CIT Vs. Madhur Housing And Development Co (Supreme Court)
The impugned judgment and order dated 11.05.2011 has relied upon a judgment of the same date by a Division Bench of the High Court of Delhi in ITA No. 462 of 2009 in the case of CIT Vs. Ankitech Pvt Ltd .
Having perused the judgment and having heard arguments, we are of the view that the judgment is a detailed judgment going into Section 2(22) (e) of the Income Tax Act which arises at the correct construction of the said Section. We do not wish to add anything to the judgment except to say that we agree therewith.
Relevant Extract from Delhi High Court Judgment
24. The intention behind enacting provisions of Section 2(22)(e) is that closely held companies (i.e. companies in which public are not substantially interested), which are controlled by a group of members, even though the company has accumulated profits would not distribute such profit as dividend because if so distributed the dividend income would become taxable in the hands of the shareholders. Instead of distributing accumulated profits as dividend, companies distribute them as loan or advances to shareholders or to concern in which such shareholders have substantial interest or make any payment on behalf of or for the individual benefit of such shareholder. In such an event, by the deeming provisions, such payment by the company is treated as dividend. The intention behind the provisions of Section 2(22)(e) of the Act is to tax dividend in the hands of shareholders. The deeming provisions as it applies to the case of loans or advances by a company to a concern in which its shareholder has substantial interest, is based on the presumption that the loans or advances would ultimately be made available to the shareholders of the company giving the loan or advance.

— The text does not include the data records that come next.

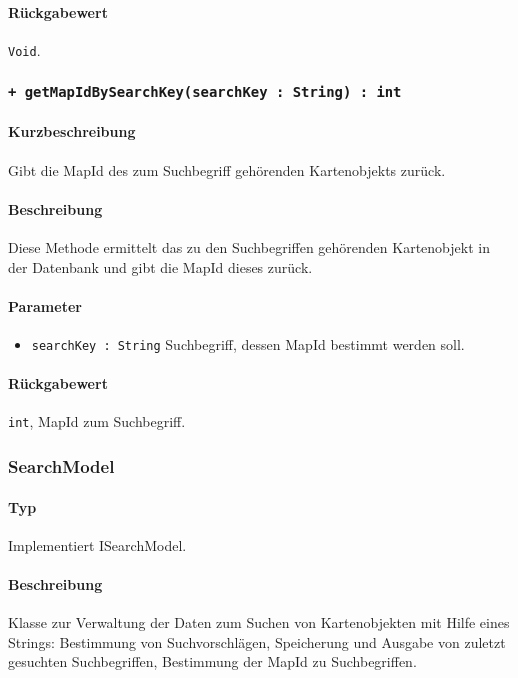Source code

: \paragraph*{Rückgabewert}
\texttt{Void}.

 \subsubsection*{\texttt{+ getMapIdBySearchKey(searchKey : String) : int}}%
\paragraph*{Kurzbeschreibung}
Gibt die MapId des zum Suchbegriff gehörenden Kartenobjekts zurück.
\paragraph*{Beschreibung}
Diese Methode ermittelt das zu den Suchbegriffen gehörenden Kartenobjekt in der Datenbank und gibt die MapId dieses zurück.
\paragraph*{Parameter}
\begin{itemize}
    \item \texttt{searchKey : String} Suchbegriff, dessen MapId bestimmt werden soll.
\end{itemize}
\paragraph*{Rückgabewert}
\texttt{int}, MapId zum Suchbegriff.


\subsubsection{SearchModel}
\paragraph*{Typ}
Implementiert ISearchModel.
\paragraph*{Beschreibung}
Klasse zur Verwaltung der Daten zum Suchen von Kartenobjekten mit Hilfe eines Strings: 
Bestimmung von Suchvorschlägen, Speicherung und Ausgabe von zuletzt gesuchten Suchbegriffen, Bestimmung der MapId zu Suchbegriffen.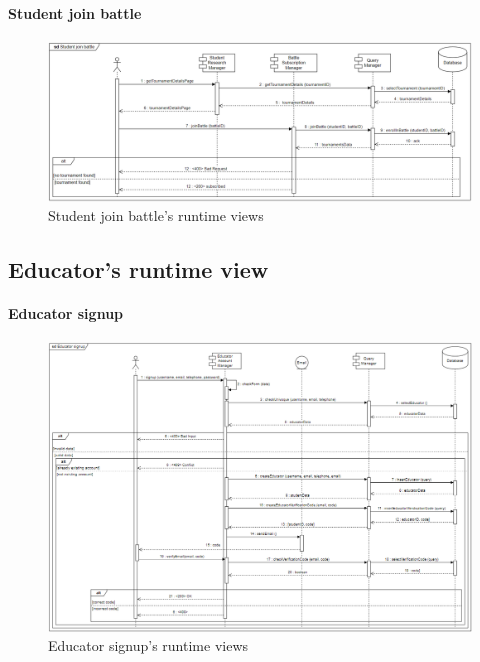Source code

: \documentclass[12pt, a4paper]{report}
\begin{document}
    \paragraph*{Student join battle}
    \begin{figure}[H]
        \centering
        \includegraphics[width=1.0\linewidth]{images/sjbrv.png}
        \caption{Student join battle's runtime views}
    \end{figure}















    \subsection{Educator's runtime view}
    \paragraph*{Educator signup}
    \begin{figure}[H]
        \centering
        \includegraphics[width=1.0\linewidth]{images/esrv.png}
        \caption{Educator signup's runtime views}
    \end{figure}
\end{document}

25. Further, it is an admitted case that under normal circumstances, such a loan or advance given to the shareholders or to a concern, would not qualify as dividend. It has been made so by legal fiction created under Section 2(22)(e) of the Act. We have to keep in mind that this legal provision relates to dividend. Thus, by a deeming provision, it is the definition of dividend which is enlarged. Legal fiction does not extend to “shareholder”. When we keep in mind this aspect, the conclusion would be obvious, viz., loan or advance given under the conditions specified under Section 2(22)(e) of the Act would also be treated as dividend. The fiction has to stop here and is not to be extended further for broadening the concept of shareholders by way of legal fiction. It is a common case that any company is supposed to distribute the profits in the form of dividend to its shareholders/members and such dividend cannot be given to non-members. The second category specified under Section 2(22)(e) of the Act, viz., a concern (like the assessee herein), which is given the loan or advance is admittedly not a shareholder/member of the payer company. Therefore, under no circumstance, it could be treated as shareholder/member receiving dividend. If the intention of the Legislature was to tax such loan or advance as deemed dividend at the hands of ‘deeming shareholder’, then the Legislature would have inserted deeming provision in respect of shareholder as well, that has not happened. Most of the arguments of the learned counsels for the Revenue would stand answered, once we look into the matter from this perspective.
26. In a case like this, the recipient would be a shareholder by way of deeming provision. It is not correct on the part of the Revenue to argue that if this position is taken, then the income ―is not taxed at the hands of the recipient‖. Such an argument based on the scheme of the Act as projected by the learned counsels for the Revenue on the basis of Sections 4, 5, 8, 14 and 56 of the Act would be of no avail. Simple answer to this argument is that such loan or advance, in the first place, is not an income. Such a loan or advance has to be returned by the recipient to the company, which has given the loan or advance.
27. Precisely, for this very reason, the Courts have held that if the amounts advanced are for business transactions between the parties, such payment would not fall within the deeming dividend under Section 2(22)(e) of the Act.
28. Insofar as reliance upon Circular No. 495 dated 22.09.1997 issued by Central Board of Direct Taxes is concerned, we are inclined to agree with the observations of the Mumbai Bench decision in Bhaumik Colour (P) Ltd. (supra) that such observations are not binding on the Courts. Once it is found that such loan or advance cannot be treated as deemed dividend at the hands of such a concern which is not a shareholder, and that according to us is the correct legal position, such a circular would be of no avail.
29. No doubt, the legal fiction/deemed provision created by the Legislature has to be taken to ‘logical conclusion’ as held in Andaleeb Sehgal (supra). The Revenue wants the deeming provision to be extended which is illogical and attempt is to create a real legal fiction, which is not created by the Legislature. We say at the cost of repetition that the definition of shareholder is not enlarged by any fiction.